··· Information ···

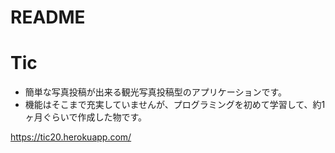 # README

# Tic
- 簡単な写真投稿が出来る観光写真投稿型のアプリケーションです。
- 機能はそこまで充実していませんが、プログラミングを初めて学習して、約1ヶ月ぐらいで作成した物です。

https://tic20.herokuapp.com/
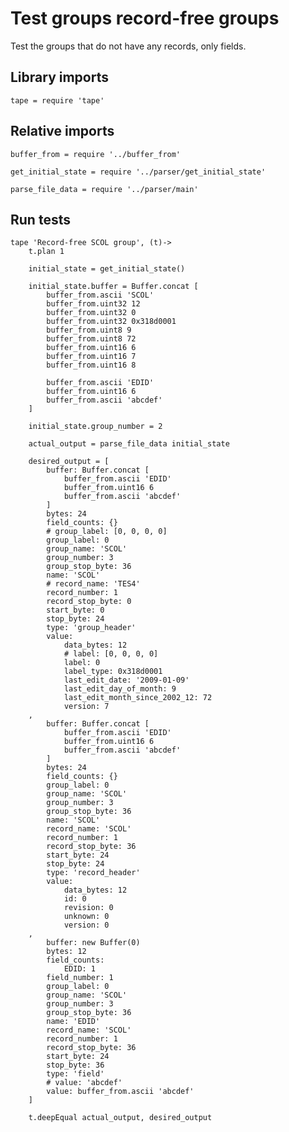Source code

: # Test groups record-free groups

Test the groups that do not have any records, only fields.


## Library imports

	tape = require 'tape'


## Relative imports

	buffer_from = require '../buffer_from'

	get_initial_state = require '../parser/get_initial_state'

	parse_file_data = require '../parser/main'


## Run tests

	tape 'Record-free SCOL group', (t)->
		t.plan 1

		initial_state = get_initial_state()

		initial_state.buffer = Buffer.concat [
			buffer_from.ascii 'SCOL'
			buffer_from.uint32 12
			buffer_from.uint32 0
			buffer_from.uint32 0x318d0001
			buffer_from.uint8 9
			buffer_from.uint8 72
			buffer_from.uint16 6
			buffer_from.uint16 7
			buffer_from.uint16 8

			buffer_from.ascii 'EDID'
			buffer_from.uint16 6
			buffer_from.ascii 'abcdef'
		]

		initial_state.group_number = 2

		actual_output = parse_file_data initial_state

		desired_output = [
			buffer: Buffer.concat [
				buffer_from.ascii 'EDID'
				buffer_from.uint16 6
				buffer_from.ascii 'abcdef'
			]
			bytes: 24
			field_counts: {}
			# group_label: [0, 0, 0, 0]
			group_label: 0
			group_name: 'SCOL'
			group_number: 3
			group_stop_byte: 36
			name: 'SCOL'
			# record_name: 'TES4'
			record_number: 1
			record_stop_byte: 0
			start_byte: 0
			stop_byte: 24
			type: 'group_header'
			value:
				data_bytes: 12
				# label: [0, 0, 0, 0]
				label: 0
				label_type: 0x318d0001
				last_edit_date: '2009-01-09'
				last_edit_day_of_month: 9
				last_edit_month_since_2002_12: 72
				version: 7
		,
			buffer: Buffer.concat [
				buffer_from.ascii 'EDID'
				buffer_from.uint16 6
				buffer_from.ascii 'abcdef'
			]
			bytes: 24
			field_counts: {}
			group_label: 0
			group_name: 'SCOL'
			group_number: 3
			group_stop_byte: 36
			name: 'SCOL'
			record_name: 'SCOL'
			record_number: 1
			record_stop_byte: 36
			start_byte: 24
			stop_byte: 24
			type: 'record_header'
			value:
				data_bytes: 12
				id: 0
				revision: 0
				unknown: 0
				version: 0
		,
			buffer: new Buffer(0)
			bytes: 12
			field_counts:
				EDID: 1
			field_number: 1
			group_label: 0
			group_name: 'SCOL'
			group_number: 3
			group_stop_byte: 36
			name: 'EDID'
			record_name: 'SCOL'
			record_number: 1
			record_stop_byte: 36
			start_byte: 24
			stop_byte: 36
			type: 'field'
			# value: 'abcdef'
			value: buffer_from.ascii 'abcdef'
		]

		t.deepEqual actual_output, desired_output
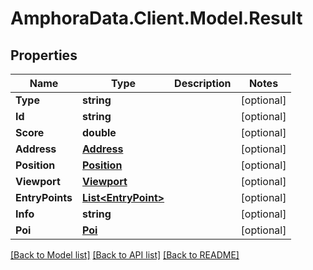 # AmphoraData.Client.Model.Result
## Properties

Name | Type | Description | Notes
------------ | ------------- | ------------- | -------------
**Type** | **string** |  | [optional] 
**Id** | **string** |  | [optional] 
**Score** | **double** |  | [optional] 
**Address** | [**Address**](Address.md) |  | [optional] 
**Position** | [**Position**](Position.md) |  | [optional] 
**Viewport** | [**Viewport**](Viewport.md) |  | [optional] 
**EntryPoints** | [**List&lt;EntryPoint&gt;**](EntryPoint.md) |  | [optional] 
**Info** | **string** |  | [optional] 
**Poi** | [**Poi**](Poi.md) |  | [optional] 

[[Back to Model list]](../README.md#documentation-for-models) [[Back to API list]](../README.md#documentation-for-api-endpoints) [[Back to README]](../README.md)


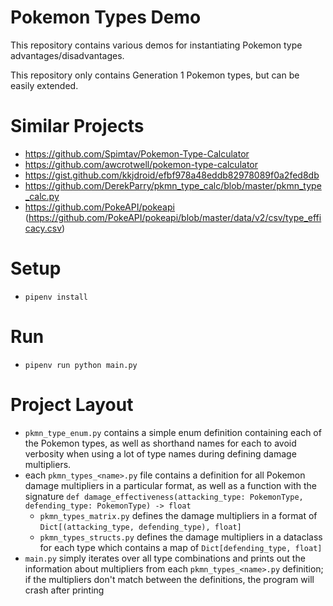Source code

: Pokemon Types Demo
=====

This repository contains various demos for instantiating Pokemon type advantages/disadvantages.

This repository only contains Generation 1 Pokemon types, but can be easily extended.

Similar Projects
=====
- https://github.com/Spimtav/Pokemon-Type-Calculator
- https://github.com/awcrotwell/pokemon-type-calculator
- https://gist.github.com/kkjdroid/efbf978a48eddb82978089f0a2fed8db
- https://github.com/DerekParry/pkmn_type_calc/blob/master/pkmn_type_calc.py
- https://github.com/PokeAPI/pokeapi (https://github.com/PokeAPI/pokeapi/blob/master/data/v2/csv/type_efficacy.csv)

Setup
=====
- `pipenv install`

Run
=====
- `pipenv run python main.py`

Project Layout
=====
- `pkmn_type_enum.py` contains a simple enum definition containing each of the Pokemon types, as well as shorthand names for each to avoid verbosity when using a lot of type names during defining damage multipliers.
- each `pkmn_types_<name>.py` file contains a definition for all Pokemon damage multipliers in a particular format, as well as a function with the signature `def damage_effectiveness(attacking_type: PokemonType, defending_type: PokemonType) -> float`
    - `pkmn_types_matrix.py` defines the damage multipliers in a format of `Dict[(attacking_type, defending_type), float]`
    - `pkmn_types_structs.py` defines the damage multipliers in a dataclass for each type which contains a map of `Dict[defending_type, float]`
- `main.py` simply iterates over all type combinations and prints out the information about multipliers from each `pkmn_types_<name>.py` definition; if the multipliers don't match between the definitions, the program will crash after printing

···
··· Information ···

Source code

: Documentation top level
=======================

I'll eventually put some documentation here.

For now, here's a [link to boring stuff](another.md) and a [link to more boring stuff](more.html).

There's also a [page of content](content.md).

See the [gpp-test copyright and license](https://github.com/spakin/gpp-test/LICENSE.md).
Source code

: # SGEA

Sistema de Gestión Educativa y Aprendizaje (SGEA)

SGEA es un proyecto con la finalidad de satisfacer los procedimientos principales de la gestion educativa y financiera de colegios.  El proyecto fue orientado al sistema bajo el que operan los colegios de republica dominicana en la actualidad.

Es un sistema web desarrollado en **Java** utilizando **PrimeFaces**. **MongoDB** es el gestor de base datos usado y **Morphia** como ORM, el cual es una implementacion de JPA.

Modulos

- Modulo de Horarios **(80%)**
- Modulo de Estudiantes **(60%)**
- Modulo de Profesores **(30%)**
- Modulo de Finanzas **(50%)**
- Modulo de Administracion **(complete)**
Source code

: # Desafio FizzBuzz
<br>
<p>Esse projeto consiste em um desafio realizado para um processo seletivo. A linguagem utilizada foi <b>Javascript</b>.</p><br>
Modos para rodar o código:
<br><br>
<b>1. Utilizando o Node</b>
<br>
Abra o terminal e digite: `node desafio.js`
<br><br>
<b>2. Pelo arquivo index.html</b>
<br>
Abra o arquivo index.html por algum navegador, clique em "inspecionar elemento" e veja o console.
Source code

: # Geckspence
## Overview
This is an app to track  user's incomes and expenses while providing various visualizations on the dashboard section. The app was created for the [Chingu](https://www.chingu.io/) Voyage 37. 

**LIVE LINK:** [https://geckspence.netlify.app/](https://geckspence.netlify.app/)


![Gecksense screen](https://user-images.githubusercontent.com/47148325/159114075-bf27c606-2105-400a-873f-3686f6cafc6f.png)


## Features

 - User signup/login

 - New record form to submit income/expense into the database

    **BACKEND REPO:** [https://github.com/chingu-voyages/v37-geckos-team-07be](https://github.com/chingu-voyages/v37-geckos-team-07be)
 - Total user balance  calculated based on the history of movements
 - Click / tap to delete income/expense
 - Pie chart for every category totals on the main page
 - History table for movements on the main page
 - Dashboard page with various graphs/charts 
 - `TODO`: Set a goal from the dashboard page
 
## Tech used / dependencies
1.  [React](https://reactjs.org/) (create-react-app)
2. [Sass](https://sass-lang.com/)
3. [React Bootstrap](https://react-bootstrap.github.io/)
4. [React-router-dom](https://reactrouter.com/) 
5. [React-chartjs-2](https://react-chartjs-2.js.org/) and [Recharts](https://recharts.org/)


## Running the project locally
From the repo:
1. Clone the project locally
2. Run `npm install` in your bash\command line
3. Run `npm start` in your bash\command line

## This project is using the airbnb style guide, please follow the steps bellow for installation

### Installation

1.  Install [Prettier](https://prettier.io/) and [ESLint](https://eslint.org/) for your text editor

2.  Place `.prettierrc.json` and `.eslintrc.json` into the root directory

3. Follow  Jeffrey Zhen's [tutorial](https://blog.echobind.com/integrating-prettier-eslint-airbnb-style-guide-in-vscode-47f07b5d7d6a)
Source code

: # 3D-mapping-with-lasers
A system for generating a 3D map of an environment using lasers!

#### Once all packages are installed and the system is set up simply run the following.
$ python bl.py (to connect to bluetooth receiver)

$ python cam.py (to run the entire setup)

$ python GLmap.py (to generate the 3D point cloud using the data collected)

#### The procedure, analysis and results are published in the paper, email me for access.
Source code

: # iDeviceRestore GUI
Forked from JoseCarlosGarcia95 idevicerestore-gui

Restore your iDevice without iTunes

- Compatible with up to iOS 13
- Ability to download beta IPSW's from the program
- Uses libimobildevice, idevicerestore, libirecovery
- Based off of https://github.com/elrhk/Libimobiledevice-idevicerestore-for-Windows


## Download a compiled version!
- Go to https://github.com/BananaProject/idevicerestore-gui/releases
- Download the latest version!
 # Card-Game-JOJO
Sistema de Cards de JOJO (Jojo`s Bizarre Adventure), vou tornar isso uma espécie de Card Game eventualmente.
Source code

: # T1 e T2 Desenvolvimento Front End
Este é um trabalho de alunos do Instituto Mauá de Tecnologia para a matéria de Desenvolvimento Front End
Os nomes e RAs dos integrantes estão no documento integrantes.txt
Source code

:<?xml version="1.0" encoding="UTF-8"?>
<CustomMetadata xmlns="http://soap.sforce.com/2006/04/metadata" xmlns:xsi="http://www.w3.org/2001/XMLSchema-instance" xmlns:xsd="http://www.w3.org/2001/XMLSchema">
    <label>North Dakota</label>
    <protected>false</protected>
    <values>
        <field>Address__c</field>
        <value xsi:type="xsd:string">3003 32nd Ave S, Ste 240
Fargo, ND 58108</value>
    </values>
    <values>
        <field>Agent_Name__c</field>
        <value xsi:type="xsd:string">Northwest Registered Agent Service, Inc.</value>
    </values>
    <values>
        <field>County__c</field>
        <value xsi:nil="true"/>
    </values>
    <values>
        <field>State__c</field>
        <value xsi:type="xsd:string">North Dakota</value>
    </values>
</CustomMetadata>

···
··· Information ···

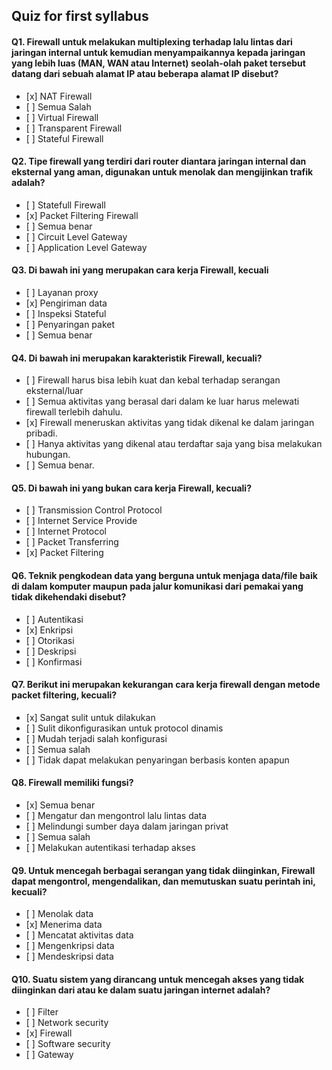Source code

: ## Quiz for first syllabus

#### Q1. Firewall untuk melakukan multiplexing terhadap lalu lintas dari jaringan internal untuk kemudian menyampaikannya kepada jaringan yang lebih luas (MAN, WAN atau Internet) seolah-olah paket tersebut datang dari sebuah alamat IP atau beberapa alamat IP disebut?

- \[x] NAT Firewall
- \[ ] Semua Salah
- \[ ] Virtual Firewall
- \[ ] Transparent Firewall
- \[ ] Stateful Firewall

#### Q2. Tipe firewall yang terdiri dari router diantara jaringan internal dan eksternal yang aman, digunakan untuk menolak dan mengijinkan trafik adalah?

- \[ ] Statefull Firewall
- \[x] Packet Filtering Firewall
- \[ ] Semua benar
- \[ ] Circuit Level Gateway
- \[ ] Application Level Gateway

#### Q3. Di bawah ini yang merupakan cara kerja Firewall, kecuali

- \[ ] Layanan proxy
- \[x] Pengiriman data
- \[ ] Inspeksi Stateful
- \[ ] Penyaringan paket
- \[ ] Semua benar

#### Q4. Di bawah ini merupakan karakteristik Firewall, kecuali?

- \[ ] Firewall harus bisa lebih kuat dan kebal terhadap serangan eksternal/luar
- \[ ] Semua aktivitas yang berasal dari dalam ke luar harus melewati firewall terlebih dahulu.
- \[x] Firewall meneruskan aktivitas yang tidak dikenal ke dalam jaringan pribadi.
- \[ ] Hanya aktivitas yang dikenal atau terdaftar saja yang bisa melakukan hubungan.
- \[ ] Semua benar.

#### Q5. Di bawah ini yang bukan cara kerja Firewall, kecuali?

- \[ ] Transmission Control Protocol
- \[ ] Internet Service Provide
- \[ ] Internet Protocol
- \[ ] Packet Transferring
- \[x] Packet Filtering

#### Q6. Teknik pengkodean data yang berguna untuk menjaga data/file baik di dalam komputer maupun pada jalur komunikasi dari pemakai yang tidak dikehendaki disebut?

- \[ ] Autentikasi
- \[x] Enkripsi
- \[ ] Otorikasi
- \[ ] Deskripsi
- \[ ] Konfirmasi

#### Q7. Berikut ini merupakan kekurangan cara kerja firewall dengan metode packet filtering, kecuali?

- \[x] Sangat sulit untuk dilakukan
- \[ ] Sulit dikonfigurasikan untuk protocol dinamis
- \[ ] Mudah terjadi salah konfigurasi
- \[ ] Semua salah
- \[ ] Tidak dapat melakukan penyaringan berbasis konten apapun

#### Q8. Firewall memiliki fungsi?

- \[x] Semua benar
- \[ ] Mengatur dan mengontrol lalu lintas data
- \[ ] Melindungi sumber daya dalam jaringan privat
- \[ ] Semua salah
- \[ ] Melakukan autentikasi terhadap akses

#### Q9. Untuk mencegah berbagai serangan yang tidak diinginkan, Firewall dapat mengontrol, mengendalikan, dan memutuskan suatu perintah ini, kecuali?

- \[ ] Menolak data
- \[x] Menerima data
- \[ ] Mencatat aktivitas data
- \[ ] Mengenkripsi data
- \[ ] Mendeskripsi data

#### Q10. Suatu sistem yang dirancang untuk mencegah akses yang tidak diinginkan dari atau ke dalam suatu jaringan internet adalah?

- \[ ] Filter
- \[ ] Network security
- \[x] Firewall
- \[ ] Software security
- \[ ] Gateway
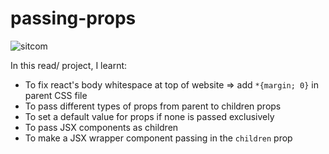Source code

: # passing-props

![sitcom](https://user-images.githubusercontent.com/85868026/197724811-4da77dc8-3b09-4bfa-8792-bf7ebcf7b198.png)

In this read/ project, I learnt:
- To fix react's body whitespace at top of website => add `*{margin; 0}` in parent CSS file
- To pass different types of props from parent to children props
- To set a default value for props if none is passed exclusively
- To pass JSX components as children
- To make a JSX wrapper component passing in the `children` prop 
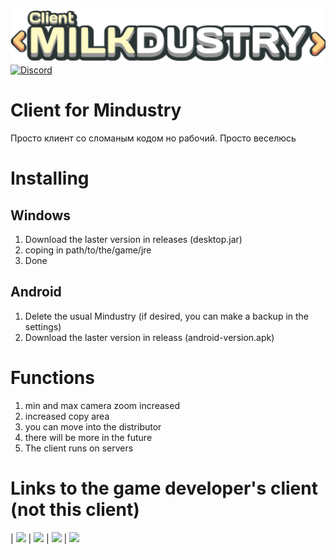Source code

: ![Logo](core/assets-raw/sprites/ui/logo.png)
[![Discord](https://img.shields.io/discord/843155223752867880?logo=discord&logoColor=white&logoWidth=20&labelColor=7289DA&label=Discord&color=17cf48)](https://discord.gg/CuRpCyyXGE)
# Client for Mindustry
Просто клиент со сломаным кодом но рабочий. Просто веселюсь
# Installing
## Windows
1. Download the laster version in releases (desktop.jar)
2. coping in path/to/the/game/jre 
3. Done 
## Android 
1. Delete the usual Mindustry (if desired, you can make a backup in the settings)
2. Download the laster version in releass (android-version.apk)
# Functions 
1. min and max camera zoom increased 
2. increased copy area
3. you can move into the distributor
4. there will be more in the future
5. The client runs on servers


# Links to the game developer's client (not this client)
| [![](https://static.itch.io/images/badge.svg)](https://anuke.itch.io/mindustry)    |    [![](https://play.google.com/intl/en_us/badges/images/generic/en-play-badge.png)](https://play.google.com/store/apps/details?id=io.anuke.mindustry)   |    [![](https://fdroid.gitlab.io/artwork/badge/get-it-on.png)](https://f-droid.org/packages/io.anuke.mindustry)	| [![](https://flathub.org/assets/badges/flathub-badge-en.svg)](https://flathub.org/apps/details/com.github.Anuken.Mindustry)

···

Activity: Among the lines above, find those holding "bisa" and copy each one.

Answer section:
- \[ ] Firewall harus bisa lebih kuat dan kebal terhadap serangan eksternal/luar
- \[ ] Hanya aktivitas yang dikenal atau terdaftar saja yang bisa melakukan hubungan.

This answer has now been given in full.